Ashton le mostrò dov’erano piatti, bicchieri e posate, e Madison si divertì a disporre il tutto a tavola. Erano cose che raramente aveva fatto in prima persona, e di certo non in modo così completo.
« La tavola è pronta! »
Ashton le sorrise.
« È così divertente apparecchiare? Comunque è pronto anche qui. Si mangia! »
 
Riscaldandola, la carne si era indurita un po’, e le patate erano piuttosto farinose, tuttavia a Madison sembrò il pasto più buono della sua vita. Ogni tanto alzava lo sguardo verso Ashton e arrossiva, perché in quella situazione sembravano davvero una coppietta di sposi novelli. Finito il pasto, aiutò Ashton a sistemare i piatti sporchi in lavastoviglie, finché non le disse di aspettarla sul divano.

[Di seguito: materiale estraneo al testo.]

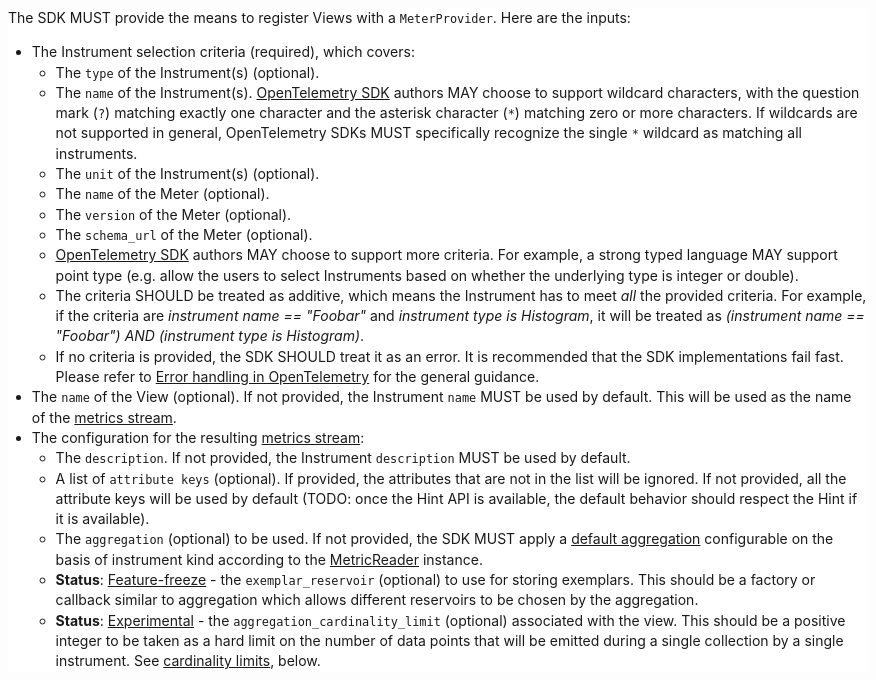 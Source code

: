 The SDK MUST provide the means to register Views with a `MeterProvider`. Here
are the inputs:

- The Instrument selection criteria (required), which covers:
  - The `type` of the Instrument(s) (optional).
  - The `name` of the Instrument(s). [OpenTelemetry SDK](../overview.md#sdk)
    authors MAY choose to support wildcard characters, with the question mark
    (`?`) matching exactly one character and the asterisk character (`*`)
    matching zero or more characters. If wildcards are not supported in general,
    OpenTelemetry SDKs MUST specifically recognize the single `*` wildcard as
    matching all instruments.
  - The `unit` of the Instrument(s) (optional).
  - The `name` of the Meter (optional).
  - The `version` of the Meter (optional).
  - The `schema_url` of the Meter (optional).
  - [OpenTelemetry SDK](../overview.md#sdk) authors MAY choose to support more
    criteria. For example, a strong typed language MAY support point type (e.g.
    allow the users to select Instruments based on whether the underlying type
    is integer or double).
  - The criteria SHOULD be treated as additive, which means the Instrument has
    to meet _all_ the provided criteria. For example, if the criteria are
    _instrument name == "Foobar"_ and _instrument type is Histogram_, it will be
    treated as _(instrument name == "Foobar") AND (instrument type is
    Histogram)_.
  - If no criteria is provided, the SDK SHOULD treat it as an error. It is
    recommended that the SDK implementations fail fast. Please refer to
    [Error handling in OpenTelemetry](../error-handling.md) for the general
    guidance.
- The `name` of the View (optional). If not provided, the Instrument `name` MUST
  be used by default. This will be used as the name of the
  [metrics stream](./data-model.md#events--data-stream--timeseries).
- The configuration for the resulting
  [metrics stream](./data-model.md#events--data-stream--timeseries):
  - The `description`. If not provided, the Instrument `description` MUST be
    used by default.
  - A list of `attribute keys` (optional). If provided, the attributes that are
    not in the list will be ignored. If not provided, all the attribute keys
    will be used by default (TODO: once the Hint API is available, the default
    behavior should respect the Hint if it is available).
  - The `aggregation` (optional) to be used. If not provided, the SDK MUST apply
    a [default aggregation](#default-aggregation) configurable on the basis of
    instrument kind according to the [MetricReader](#metricreader) instance.
  - **Status**: [Feature-freeze](../document-status.md) - the
    `exemplar_reservoir` (optional) to use for storing exemplars. This should be
    a factory or callback similar to aggregation which allows different
    reservoirs to be chosen by the aggregation.
  - **Status**: [Experimental](../document-status.md) - the
    `aggregation_cardinality_limit` (optional) associated with the view. This
    should be a positive integer to be taken as a hard limit on the number of
    data points that will be emitted during a single collection by a single
    instrument. See [cardinality limits](#cardinality-limits), below.
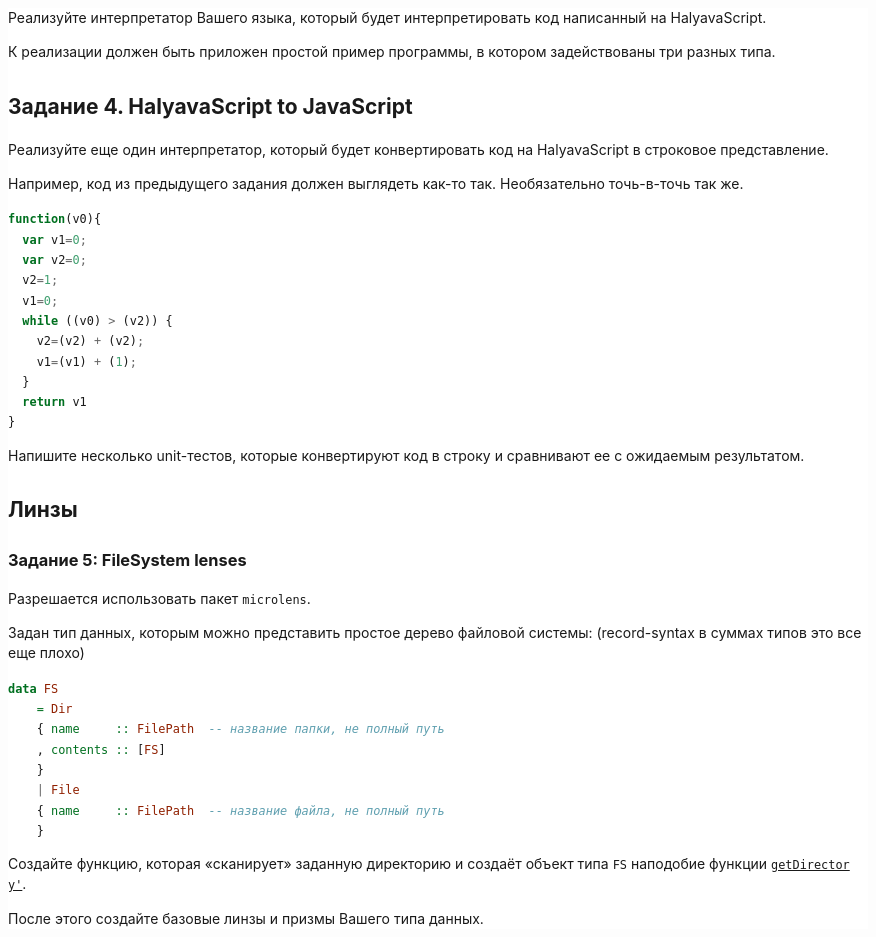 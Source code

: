 Реализуйте интерпретатор Вашего языка, который будет интерпретировать код написанный на HalyavaScript.

К реализации должен быть приложен простой пример программы, в котором задействованы три разных типа.

## Задание 4. HalyavaScript to JavaScript

Реализуйте еще один интерпретатор, который будет конвертировать код на HalyavaScript в строковое представление.

Например, код из предыдущего задания должен выглядеть как-то так. Необязательно точь-в-точь так же.

```javascript
function(v0){
  var v1=0;
  var v2=0;
  v2=1;
  v1=0;
  while ((v0) > (v2)) {
    v2=(v2) + (v2);
    v1=(v1) + (1);
  }
  return v1
}
```

Напишите несколько unit-тестов, которые конвертируют код в строку и сравнивают ее с ожидаемым результатом.

## Линзы

### Задание 5: FileSystem lenses

Разрешается использовать пакет `microlens`.

Задан тип данных, которым можно представить простое дерево файловой системы:
(record-syntax в суммах типов это все еще плохо)

```haskell
data FS 
    = Dir 
    { name     :: FilePath  -- название папки, не полный путь
    , contents :: [FS]
    }
    | File
    { name     :: FilePath  -- название файла, не полный путь
    }
```
Создайте функцию, которая «сканирует» заданную директорию и создаёт объект типа `FS` наподобие функции [`getDirectory'`](https://hackage.haskell.org/package/filesystem-trees-0.1.0.6/docs/System-File-Tree.html#v:getDirectory-39-).

После этого создайте базовые линзы и призмы Вашего типа данных.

La raggiunse poco dopo e accese la tv di fronte a loro.
« Allora, che si guarda? »
Madison scosse il capo.
« Non lo so, non guardo molta tv. »
Ashton continuò a scorrere i canali, finché non ne trovò uno di suo gradimento.
« Ah, è bellino questo telefilm. Lo conosci? »
« Penso proprio di no. »
« È carino. Lui è un assassino seriale, solo che è un tipo strano, perché a quanto pare compie questi omicidi per una causa personale, che ovviamente non conosciamo e scopriamo a poco a poco. Poi be’, ovviamente questi omicidi lo mettono in difficoltà nella vita di tutti i giorni perché qualcuno comincia ad avere dei sospetti sulla sua doppia vita. »
« Mi sembra interessante. Questo qui chi è? »
Madison indicò un dottore alto e robusto che parlava col protagonista.
« Lui è quello che comincia ad avere dei dubbi. E sospetto che farà una brutta fine. »
 
Durante la durata del telefilm, Madison si distrasse a osservare Ashton, che sembrava piuttosto divertito da alcune battute. Cominciò anche ad avvertire un leggero senso di torpore e, d’istinto, appoggiò la sua testa sulla spalla di Ashton. Fu troppo tardi quando si accorse di quello che aveva fatto e il suo cuore raddoppiò il battito. Fu tentata dal rizzarsi su, ma così avrebbe fatto brutta figura, come se la spalla di Ashton fosse qualcosa di pericoloso dal quale bisognava fuggire senza ripensamenti. Anche rimanere in quella posizione la imbarazzava, perché Ashton rimase pressoché immobile; Madison si accorse, però, che aveva anche smesso di ridere alle battute del telefilm.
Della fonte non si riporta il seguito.